Saved data entries:
++++++++++++++++++++
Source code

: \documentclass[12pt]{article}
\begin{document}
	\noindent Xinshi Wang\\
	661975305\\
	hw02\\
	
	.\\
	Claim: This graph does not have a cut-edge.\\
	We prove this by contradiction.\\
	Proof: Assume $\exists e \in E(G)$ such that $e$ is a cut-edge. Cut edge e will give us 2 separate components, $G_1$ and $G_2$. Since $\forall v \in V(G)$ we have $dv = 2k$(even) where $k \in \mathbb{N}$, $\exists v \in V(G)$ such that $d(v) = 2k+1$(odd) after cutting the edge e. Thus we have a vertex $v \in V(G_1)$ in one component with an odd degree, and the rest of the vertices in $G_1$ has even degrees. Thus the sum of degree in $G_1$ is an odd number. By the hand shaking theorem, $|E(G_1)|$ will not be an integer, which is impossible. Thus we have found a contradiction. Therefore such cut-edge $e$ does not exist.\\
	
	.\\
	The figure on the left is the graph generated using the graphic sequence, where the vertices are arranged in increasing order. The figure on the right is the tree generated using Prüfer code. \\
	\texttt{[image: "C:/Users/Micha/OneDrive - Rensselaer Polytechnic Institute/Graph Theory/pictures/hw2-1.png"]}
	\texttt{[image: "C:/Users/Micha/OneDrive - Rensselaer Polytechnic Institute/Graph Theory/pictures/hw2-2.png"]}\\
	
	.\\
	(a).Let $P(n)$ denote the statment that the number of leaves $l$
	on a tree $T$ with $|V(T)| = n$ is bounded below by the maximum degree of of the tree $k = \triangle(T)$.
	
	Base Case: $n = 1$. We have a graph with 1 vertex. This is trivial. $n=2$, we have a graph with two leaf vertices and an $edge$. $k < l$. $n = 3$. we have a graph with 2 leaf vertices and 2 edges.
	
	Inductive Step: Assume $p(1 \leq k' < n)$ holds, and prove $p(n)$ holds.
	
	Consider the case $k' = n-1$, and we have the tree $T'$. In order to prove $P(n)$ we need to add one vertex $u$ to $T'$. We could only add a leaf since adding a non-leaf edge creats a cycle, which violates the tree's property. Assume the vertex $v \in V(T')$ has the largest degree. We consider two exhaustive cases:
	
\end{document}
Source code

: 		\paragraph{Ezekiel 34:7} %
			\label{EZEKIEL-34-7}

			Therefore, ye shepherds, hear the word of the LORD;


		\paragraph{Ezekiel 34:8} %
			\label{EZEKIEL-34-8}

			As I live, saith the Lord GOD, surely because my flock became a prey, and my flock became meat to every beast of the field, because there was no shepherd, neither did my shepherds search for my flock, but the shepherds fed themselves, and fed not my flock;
++++++++++++++++++++
YOUR ASSIGNMENT. Repeat the entries above verbatim.

EXERCISE ANSWER.
Source code

: \documentclass[12pt]{article}
\begin{document}
	\noindent Xinshi Wang\\
	661975305\\
	hw02\\
	
	.\\
	Claim: This graph does not have a cut-edge.\\
	We prove this by contradiction.\\
	Proof: Assume $\exists e \in E(G)$ such that $e$ is a cut-edge. Cut edge e will give us 2 separate components, $G_1$ and $G_2$. Since $\forall v \in V(G)$ we have $dv = 2k$(even) where $k \in \mathbb{N}$, $\exists v \in V(G)$ such that $d(v) = 2k+1$(odd) after cutting the edge e. Thus we have a vertex $v \in V(G_1)$ in one component with an odd degree, and the rest of the vertices in $G_1$ has even degrees. Thus the sum of degree in $G_1$ is an odd number. By the hand shaking theorem, $|E(G_1)|$ will not be an integer, which is impossible. Thus we have found a contradiction. Therefore such cut-edge $e$ does not exist.\\
	
	.\\
	The figure on the left is the graph generated using the graphic sequence, where the vertices are arranged in increasing order. The figure on the right is the tree generated using Prüfer code. \\
	\texttt{[image: "C:/Users/Micha/OneDrive - Rensselaer Polytechnic Institute/Graph Theory/pictures/hw2-1.png"]}
	\texttt{[image: "C:/Users/Micha/OneDrive - Rensselaer Polytechnic Institute/Graph Theory/pictures/hw2-2.png"]}\\
	
	.\\
	(a).Let $P(n)$ denote the statment that the number of leaves $l$
	on a tree $T$ with $|V(T)| = n$ is bounded below by the maximum degree of of the tree $k = \triangle(T)$.
	
	Base Case: $n = 1$. We have a graph with 1 vertex. This is trivial. $n=2$, we have a graph with two leaf vertices and an $edge$. $k < l$. $n = 3$. we have a graph with 2 leaf vertices and 2 edges.
	
	Inductive Step: Assume $p(1 \leq k' < n)$ holds, and prove $p(n)$ holds.
	
	Consider the case $k' = n-1$, and we have the tree $T'$. In order to prove $P(n)$ we need to add one vertex $u$ to $T'$. We could only add a leaf since adding a non-leaf edge creats a cycle, which violates the tree's property. Assume the vertex $v \in V(T')$ has the largest degree. We consider two exhaustive cases:
	
\end{document}
Source code

: 		\paragraph{Ezekiel 34:7} %
			\label{EZEKIEL-34-7}

			Therefore, ye shepherds, hear the word of the LORD;


		\paragraph{Ezekiel 34:8} %
			\label{EZEKIEL-34-8}

			As I live, saith the Lord GOD, surely because my flock became a prey, and my flock became meat to every beast of the field, because there was no shepherd, neither did my shepherds search for my flock, but the shepherds fed themselves, and fed not my flock;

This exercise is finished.